O trabalho era puxado. Meus músculos demoraram um pouco a se acostumarem com a rotina pesada. O pior de tudo era a dor nas costas e nos joelhos. Mas eu estava decidida a ignorá-la. Tinha a juventude a meu favor. Havia outras pessoas que faziam esse mesmo tipo de trabalho a vida toda e nunca ficavam cansadas ou doentes. Por que eu deveria ser diferente? Não me considerava nenhuma dondoca. Na verdade, eu tinha horror a garotas que se comportavam como tais.

Eu sentia em Carmen a possibilidade de nos tornarmos boas amigas. Sempre alegre e falante, ela compensava o meu jeito calado.
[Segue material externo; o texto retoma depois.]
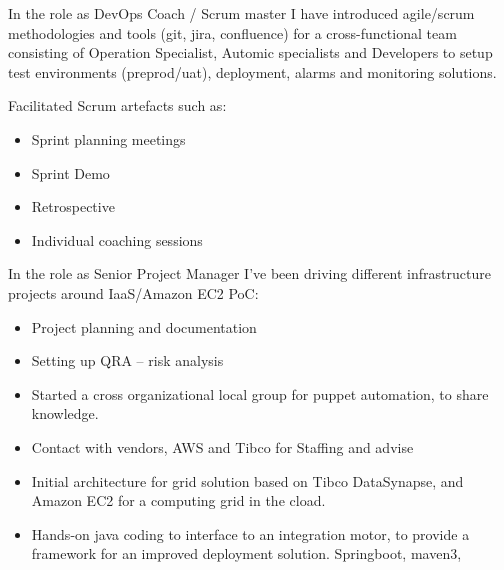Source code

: In the role as DevOps Coach / Scrum master I have introduced agile/scrum methodologies and tools (git, jira, confluence) for a cross-functional team consisting of Operation Specialist, Automic specialists and Developers to setup test environments (preprod/uat), deployment, alarms and monitoring solutions. 

Facilitated Scrum artefacts such as: 
\begin{itemize}
    \item Sprint planning meetings 
    \item Sprint Demo 
    \item Retrospective 
    \item Individual coaching sessions 
\end{itemize}

In the role as Senior Project Manager I’ve been driving different infrastructure projects around IaaS/Amazon EC2 PoC: 
\begin{itemize}
    \item Project planning and documentation 
    \item Setting up QRA – risk analysis  
    \item Started a cross organizational local group for puppet automation, to share knowledge.
    \item Contact with vendors, AWS and Tibco for Staffing and advise 
    \item Initial architecture for grid solution based on Tibco DataSynapse, and Amazon EC2 for a computing grid in the cload. 
    \item Hands-on java coding to interface to an integration motor, to provide a framework for an improved deployment solution. Springboot, maven3,  
\end{itemize}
Por outro lado, a irmã de Bob via em meu silêncio a qualidade essencial de uma ouvinte. A gente se dava bem assim: ela desabafando sobre as brigas com o namorado - um rapaz que trabalhava na marina, e eu fazendo eventuais comentários de encorajamento. Mas não passava disso, pois eu já tinha percebido que Carmen era o tipo de garota que não gostava de ser contrariada. Especialmente em se tratando de seus relacionamentos amorosos. Ela só ouvia o que queria ouvir... Se lhe confessasse o que realmente pensava do seu namorado, ela não iria gostar nem um pouco.

Tomando esses pequenos cuidados – de não me expor a atritos desnecessários - tudo corria às mil maravilhas... Até o primeiro final de semana na casa dela, quando Carmen decidiu que eu deveria agitar a minha vida amorosa. Ela me arrastou para as baladas que fervilhavam em alguns recantos (para mim, obscuros) situados nos arredores de Porto do Sul. Eram lugares que o seu namoradinho costumava frequentar. Mais uma razão para eu não ficar nem um pouco empolgada.